You'll also need the qemu-img utility for creating and managing QCOW2 images.

You'll need a legitimate copy of Windows 8.1. Microsoft provides it as an ISO file through its official website or through other official channels. Save the ISO file to a directory on your host machine.

: Attach the virtio-win.iso as a second virtual CD drive. This allows you to load drivers during the Windows installation process. 3. The Installation Workflow

Attach the downloaded VirtIO ISO to the VM's virtual CD-ROM drive. Boot into Windows 8.1, open ( devmgmt.msc ). windows 81 qcow2 install

# On the host, locate the installer mount virtio-win.iso /mnt # Inside Windows, run /mnt/virtio-win-gt-x64.msi

This is the most reliable method. We create a blank QCOW2 file and boot the Windows ISO.
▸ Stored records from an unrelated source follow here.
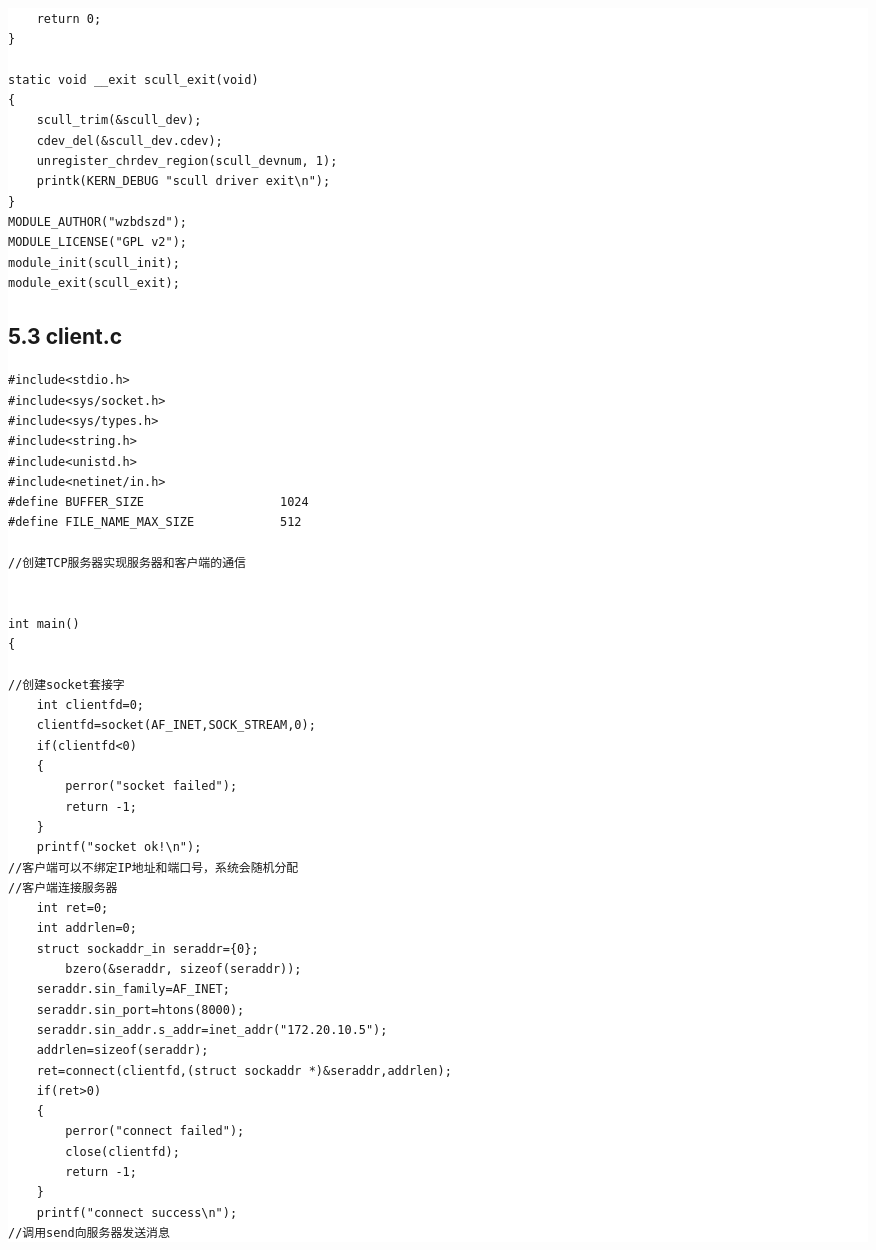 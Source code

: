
 ```
	return 0;
}

static void __exit scull_exit(void)
{
	scull_trim(&scull_dev);
	cdev_del(&scull_dev.cdev);	
	unregister_chrdev_region(scull_devnum, 1);
	printk(KERN_DEBUG "scull driver exit\n");
}
MODULE_AUTHOR("wzbdszd");
MODULE_LICENSE("GPL v2");
module_init(scull_init);
module_exit(scull_exit);

```

## 5.3 client.c

```
#include<stdio.h>
#include<sys/socket.h>
#include<sys/types.h>
#include<string.h>
#include<unistd.h>
#include<netinet/in.h>
#define BUFFER_SIZE                   1024  
#define FILE_NAME_MAX_SIZE            512  

//创建TCP服务器实现服务器和客户端的通信


int main()
{

//创建socket套接字
	int clientfd=0;
	clientfd=socket(AF_INET,SOCK_STREAM,0);
	if(clientfd<0)
	{
		perror("socket failed");
		return -1;
	}
	printf("socket ok!\n");
//客户端可以不绑定IP地址和端口号，系统会随机分配
//客户端连接服务器
	int ret=0;
	int addrlen=0;
	struct sockaddr_in seraddr={0};
        bzero(&seraddr, sizeof(seraddr));  
	seraddr.sin_family=AF_INET;
	seraddr.sin_port=htons(8000);
	seraddr.sin_addr.s_addr=inet_addr("172.20.10.5");
	addrlen=sizeof(seraddr);
	ret=connect(clientfd,(struct sockaddr *)&seraddr,addrlen);
	if(ret>0)
	{
		perror("connect failed");
		close(clientfd);
		return -1;
	}
	printf("connect success\n");
//调用send向服务器发送消息
```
Check the box to edit configuration before finishing. Customization Settings You'll also need the qemu-img utility for creating

Run the following command in the Proxmox shell to attach the disk:

Now, launch QEMU with your Windows 8.1 ISO attached as a CD-ROM. For , use the following command:

The storage format allows your host system to allocate space dynamically, expanding only as the Windows 8.1 guest OS writes actual data. Save the ISO file to a directory on your host machine

Windows 8.1’s "Metro" interface consumes significant resources. In a virtual environment with no 3D acceleration (unless GPU passthrough is configured), this UI is sluggish.

Browse to the second CD-ROM drive (VirtIO Drivers) and navigate to amd64\w8.1 (or w8 if 8.1 is unavailable). Select the driver.

Open a terminal on your Linux host and run the following command to create a .qcow2 virtual disk image:

The first step is to create the virtual hard disk. Open a terminal and use the qemu-img command.

: When starting the VM, press a key to boot from DVD. At disk selection, no disk appears. Click Load Driver , browse to the VirtIO CDROM → viostor\w8.1\amd64 . The VirtIO disk appears. Install.